2) When the interval timer goes off at a service, each BE wakes up to process its queue. [0453]
3) If the queue is not empty, then the BE constructs the appropriate message(s)—such as updateSubscriptionData, or updateSubscriptionMap. For each message: [0454]
a) The BE picks an FE (e.g., at random) and sends the message to it. [0455]
b) The FE simply forwards the message along to its destination—i.e., it acts as a proxy. [0456]
c) A response is handled in the usual way (since incoming SSCP messages don't require any changes) [0457]
FIG. 20 generally represents this model when the interval timer goes off and the following things happen at BE[0458] ₁(similar things also happen at other BEs). Assume that BE₁has to send two requests, request1 and request2, as a result of processing its queue during this interval timer event. In the arrows labeled (A), BE₁sends request1 through FE₃, which is randomly picked. The arrows labeled (B) represent a response arriving from a destination service through FE₂, which is picked by the load balancer according to its algorithms. The arrows labeled (C) represent BE sending request2 through randomly picked FE₁. The arrows labeled (D) represent a response arriving from a destination service through FE₁(which is picked by the load balancer according to its algorithms).
While the invention is susceptible to various modifications and alternative constructions, certain illustrated embodiments thereof are shown in the drawings and have been described above in detail.
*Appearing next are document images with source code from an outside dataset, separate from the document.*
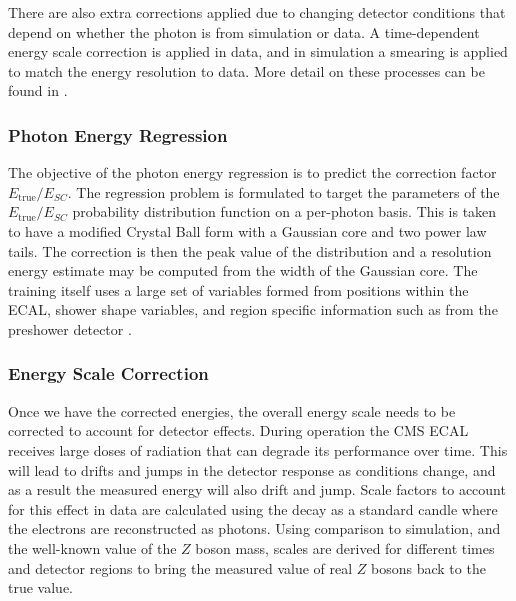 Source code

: There are also extra corrections applied due to changing detector conditions that depend on whether the photon is from simulation or data. A time-dependent energy scale correction is applied in data, and in simulation a smearing is applied to match the energy resolution to data. 
More detail on these processes can be found in \cite{PhotonReco}.

\subsubsection{Photon Energy Regression}
The objective of the photon energy regression is to predict the correction factor $E_{\mathrm{true}}/E_{SC}$. 
The regression problem is formulated to target the parameters of the $E_{\mathrm{true}}/E_{SC}$ probability distribution function on a per-photon basis. 
This is taken to have a modified Crystal Ball form with a Gaussian core and two power law tails. 
The correction is then the peak value of the distribution and a resolution energy estimate may be computed from the width of the Gaussian core. 
The training itself uses a large set of variables formed from positions within the ECAL, shower shape variables, and region specific information such as from the preshower detector \cite{CMSHiggsPhotonReco}.


\subsubsection{Energy Scale Correction}
Once we have the corrected energies, the overall energy scale needs to be corrected to account for detector effects. 
During operation the CMS ECAL receives large doses of radiation that can degrade its performance over time. 
This will lead to drifts and jumps in the detector response as conditions change, and as a result the measured energy will also drift and jump. 
Scale factors to account for this effect in data are calculated using the \Zee decay as a standard candle where the electrons are reconstructed as photons. 
Using comparison to simulation, and the well-known value of the $Z$ boson mass, scales are derived for different times and detector regions to bring the measured value of real $Z$ bosons back to the true value. 

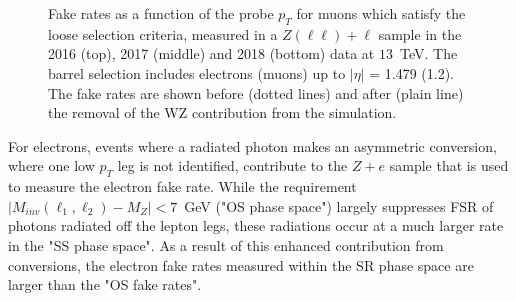 \begin{figure}[!htb]
\begin{center}
\caption{Fake rates as a function of the probe $p_T$ for muons which satisfy the loose selection criteria, measured in
a $Z(\ell\ell)+\ell$ sample in the 2016 (top), 2017 (middle) and 2018 (bottom) data at $13$~TeV.
The barrel selection includes electrons (muons) up to $|\eta|$ = 1.479 (1.2). The fake rates are shown before (dotted lines) and after (plain line) the removal of the WZ contribution from the simulation.
}
\label{fig:fakerates}
\end{center}
\end{figure}

For electrons, events where a radiated photon makes an asymmetric conversion, where one low $p_T$ leg is not identified, contribute to the $Z + e$ sample that is used to measure the electron fake rate. While the requirement $|M_{inv}(\ell_{1},\ell_{2}) - M_{Z}| < 7 $~GeV ("OS phase space") largely suppresses FSR of photons radiated off the lepton legs, these radiations occur at a much larger rate in the "SS phase space". 
As a result of this enhanced
contribution from conversions, the electron fake rates measured
within the SR phase space  are larger than the "OS fake rates".

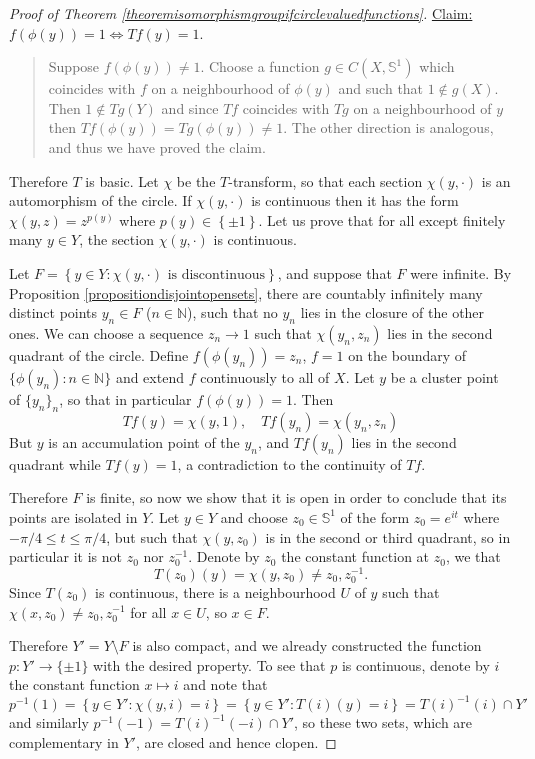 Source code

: \documentclass[letter,11pt]{amsart}
\theoremstyle{plain}		\newtheorem{theorem}[generalnumbering]{Theorem}
\theoremstyle{plain}		\newtheorem{corollary}[generalnumbering]{Corollary}
\theoremstyle{definition}		\newtheorem{definition}[generalnumbering]{Definition}
\theoremstyle{definition}		\newtheorem{example}[generalnumbering]{Example}
\theoremstyle{plain}		\newtheorem{proposition}[generalnumbering]{Proposition}
\theoremstyle{plain}		\newtheorem{lemma}[generalnumbering]{Lemma}
\theoremstyle{plain}    \newtheorem{plainstyle}[generalnumbering]{\namefordifferentenvironment}
\theoremstyle{plain}    \newtheorem*{plainstyle*}{\namefordifferentenvironment}
\theoremstyle{definition}    \newtheorem{definitionstyle}[generalnumbering]{\namefordifferentenvironment}
\theoremstyle{definition}    \newtheorem*{definitionstyle*}{\namefordifferentenvironment}
\begin{document}
\begin{proof}[Proof of Theorem \ref{theoremisomorphismgroupifcirclevaluedfunctions}]
	\uline{Claim:} $f(\phi(y))=1\iff Tf(y)=1$.
	
	\begin{quote}
	Suppose $f(\phi(y))\neq 1$. Choose a function $g\in C(X,\mathbb{S}^1)$ which coincides with $f$ on a neighbourhood of $\phi(y)$ and such that $1\not\in g(X)$. Then $1\not\in Tg(Y)$ and since $Tf$ coincides with $Tg$ on a neighbourhood of $y$ then $Tf(\phi(y))=Tg(\phi(y))\neq 1$. The other direction is analogous, and thus we have proved the claim.
	\end{quote}
	
	Therefore $T$ is basic. Let $\chi$ be the $T$-transform, so that each section $\chi(y,\cdot)$ is an automorphism of the circle. If $\chi(y,\cdot)$ is continuous then it has the form $\chi(y,z)=z^{p(y)}$ where $p(y)\in\left\{\pm1\right\}$. Let us prove that for all except finitely many $y\in Y$, the section $\chi(y,\cdot)$ is continuous.
	
	Let $F=\left\{y\in Y:\chi(y,\cdot)\text{ is discontinuous}\right\}$, and suppose that $F$ were infinite. By Proposition \ref{propositiondisjointopensets}, there are countably infinitely many distinct points $y_n\in F$ ($n\in\mathbb{N}$), such that no $y_n$ lies in the closure of the other ones. We can choose a sequence $z_n\to 1$ such that $\chi(y_n,z_n)$ lies in the second quadrant of the circle. Define $f(\phi(y_n))=z_n$, $f=1$ on the boundary of $\{\phi(y_n):n\in\mathbb{N}\}$ and extend $f$ continuously to all of $X$. Let $y$ be a cluster point of $\{y_n\}_n$, so that in particular $f(\phi(y))=1$. Then
	\[Tf(y)=\chi(y,1),\quad Tf(y_n)=\chi(y_n,z_n)\]
	But $y$ is an accumulation point of the $y_n$, and $Tf(y_n)$ lies in the second quadrant while $Tf(y)=1$, a contradiction to the continuity of $Tf$.
	
	Therefore $F$ is finite, so now we show that it is open in order to conclude that its points are isolated in $Y$. Let $y\in Y$ and choose $z_0\in\mathbb{S}^1$ of the form $z_0=e^{it}$ where $-\pi/4\leq t\leq \pi/4$, but such that $\chi(y,z_0)$ is in the second or third quadrant, so in particular it is not $z_0$ nor $z_0^{-1}$. Denote by $z_0$ the constant function at $z_0$, we that
	\[T(z_0)(y)=\chi(y,z_0)\neq z_0,z_0^{-1}.\]
	Since $T(z_0)$ is continuous, there is a neighbourhood $U$ of $y$ such that $\chi(x,z_0)\neq z_0,z_0^{-1}$ for all $x\in U$, so $x\in F$.
	
	Therefore $Y'=Y\setminus F$ is also compact, and we already constructed the function $p\colon Y'\to\{\pm 1\}$ with the desired property. To see that $p$ is continuous, denote by $i$ the constant function $x\mapsto i$ and note that
	\[p^{-1}(1)=\left\{y\in Y':\chi(y,i)=i\right\}=\left\{y\in Y':T(i)(y)=i\right\}=T(i)^{-1}(i)\cap Y'\]
	and similarly $p^{-1}(-1)=T(i)^{-1}(-i)\cap Y'$, so these two sets, which are complementary in $Y'$, are closed and hence clopen.
\end{proof}
\end{document}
It should be understood, however, that there is no intention to limit the invention to the specific forms disclosed, but on the contrary, the intention is to cover all modifications, alternative constructions, and equivalents falling within the spirit and scope of the invention. [0459]

Claims

What is claimed is:

1. In a computer network, a system comprising,

a first service for providing access to data based on an associated identity of each user;

a second service for providing access to data based on an associated identity of each user; and

a communications mechanism configured to exchange information between the first service and the second service, the first service configured as a publisher of change data made by users via the first service, and the second service configured as a subscriber of the change data, the communications mechanism communicating change information of the first service to the second service including determining the role of each subscribing user and filtering the data based on each determined role.